For Wilshire Baptist Church

I didn’t want to call 9-1-1 on the girls, but that’s the way it went down. And sometimes you just need to start the process to get to the heart of the matter and maybe get someone or something back on track.

It started on Saturday while we were at a funeral and we noticed afterward our Ring doorbell had captured three quick videos of two women on our front porch. We watched and listened as they seemed to be alerting us about something “not moving” in our side yard near the vacant house next door. When we got home, I walked around the yard expecting to find an injured dog or cat and found nothing.

Then on Sunday, we were coming home from church and saw what looked like the same two women walking past our house again. After we parked in the garage, I looked out our windows to see the women walking down the nextdoor driveway toward the backyard. I followed them, and when I got to the back, they were missing but a kitchen window was open just a little. So, I called 9-1-1.

The house next door is vacant and undergoing renovations before being sold. The current owner lives in Oak Cliff, and neither he nor his renovation crew have been there in almost a month. I could have called him, but I chose 9-1-1 because I thought the police could get there more quickly. My active imagination had these women inside checking out the new appliances and fixtures and planning for a big haul; I thought their video performance on our porch the previous day was just to see how attentive we were. The end of the last video shows one of them walking toward the back.

After calling 9-1-1, we sat down to lunch but with our eyes glancing out the windows, and within a few minutes we saw the women coming back out of the backyard. Afraid they would get away, I stepped out on the porch and asked, “Ya’ll been inside that house next door?” They hemmed and hawed as they continued walking and said something about looking for a friend, and just about that time the police rolled up. Watching from inside our house, we saw the officers get out, talk to the women, pull out their report books and start asking questions. After a while, another woman walked up and the three of them walked away.

A while later, the officers came to our door and we went out to get the details: The two women were actually teens – one of them 15 and known to the police as “troubled” and “homeless” at one time – and the third person was one of their mothers who came to get them and walk them home. So what were they doing? The girls confessed they had been inside “smoking weed,” a claim apparently confirmed after one of the officers went inside the house.

I’m grateful our Garland police are both attentive to these types of calls and also not quick to haul someone away for what is often called “youthful indiscretion.” Our police department is tough on crime, but they also are big on social services, including having a homeless task force that goes above and beyond to get homeless persons off the street and in contact with agencies that can provide guidance and help. And they seem to do a good job of separating hard crime from youthful indiscretions and asking parents and guardians to gain control before things spin out of control.

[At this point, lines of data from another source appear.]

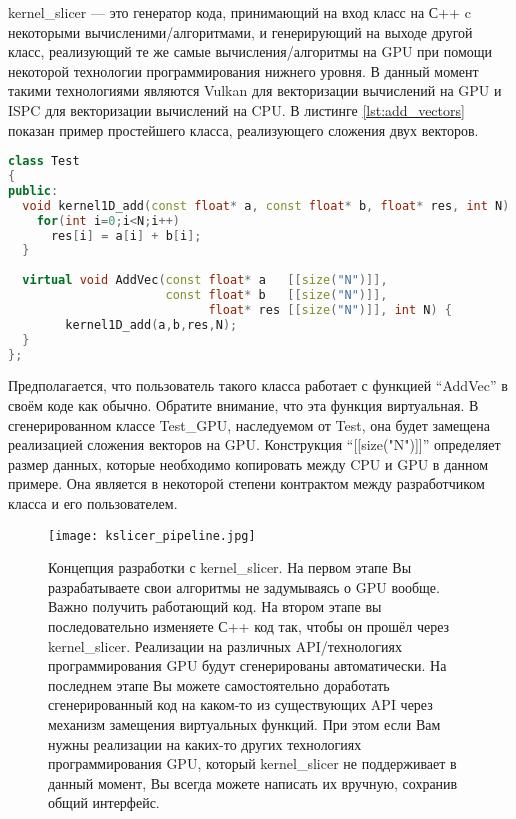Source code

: \documentclass[11pt,fleqn,english,russian]{report} %
\begin{document}
kernel\_slicer --- это генератор кода, принимающий на вход класс на С++ c некоторыми вычисленими/алгоритмами, и генерирующий на выходе другой класс, реализующий те же самые вычисления/алгоритмы на GPU при помощи некоторой технологии программирования нижнего уровня. В данный момент такими технологиями являются Vulkan для векторизации вычислений на GPU и ISPC \cite{ispc} для векторизации вычислений на CPU. В листинге \ref{lst:add_vectors} показан пример простейшего класса, реализующего сложения двух векторов.

\begin{lstlisting}[language=C++, caption=сложение двух векторов]
class Test 
{
public:	
  void kernel1D_add(const float* a, const float* b, float* res, int N) {
    for(int i=0;i<N;i++)
      res[i] = a[i] + b[i];
  } 
	
  virtual void AddVec(const float* a   [[size("N")]], 
                      const float* b   [[size("N")]], 
                            float* res [[size("N")]], int N) {
		kernel1D_add(a,b,res,N); 
  } 	
};
\end{lstlisting}\label{lst:add_vectors}

Предполагается, что пользователь такого класса работает с функцией ``AddVec'' в своём коде как обычно. Обратите внимание, что эта функция виртуальная. В сгенерированном классе Test\_GPU, наследуемом от Test, она будет замещена реализацией сложения векторов на GPU. Конструкция ``[[size("N")]]'' определяет размер данных, которые необходимо копировать между CPU и GPU в данном примере. Она является в некоторой степени контрактом между разработчиком класса и его пользователем.


\begin{figure}[h!]
	\centering
	\texttt{[image: kslicer\_pipeline.jpg]}
	\caption{Концепция разработки с kernel\_slicer. На первом этапе Вы разрабатываете свои алгоритмы не задумываясь о GPU вообще. Важно получить работающий код. На втором этапе вы последовательно изменяете С++ код так, чтобы он прошёл через kernel\_slicer. Реализации на различных API/технологиях программирования GPU будут сгенерированы автоматически. На последнем этапе Вы можете самостоятельно доработать сгенерированный код на каком-то из существующих API через механизм замещения виртуальных функций. При этом если Вам нужны реализации на каких-то других технологиях программирования GPU, который kernel\_slicer не поддерживает в данный момент, Вы всегда можете написать их вручную, сохранив общий интерфейс. }
\end{figure}
\end{document}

I’m still sorry I had to call 9-1-1, but sometimes you have to do what you need to do. As the coordinator of our loosely run neighborhood Crime Watch group, I was somewhat required to make the call. And as a neighbor to other neighbors, I needed to make the call because we’ve had other problems with homeless persons getting into vacant or transitioning houses.

I’m grateful it worked out the way it did where the girls got a chance to go home and perhaps have second thoughts about those types of bad decisions. Meanwhile, I called the property owner after the police left and he sent a man over to lock up the house. I took the opportunity to urge him to finish the renovations and get the home sold and occupied. We need good neighbors next door.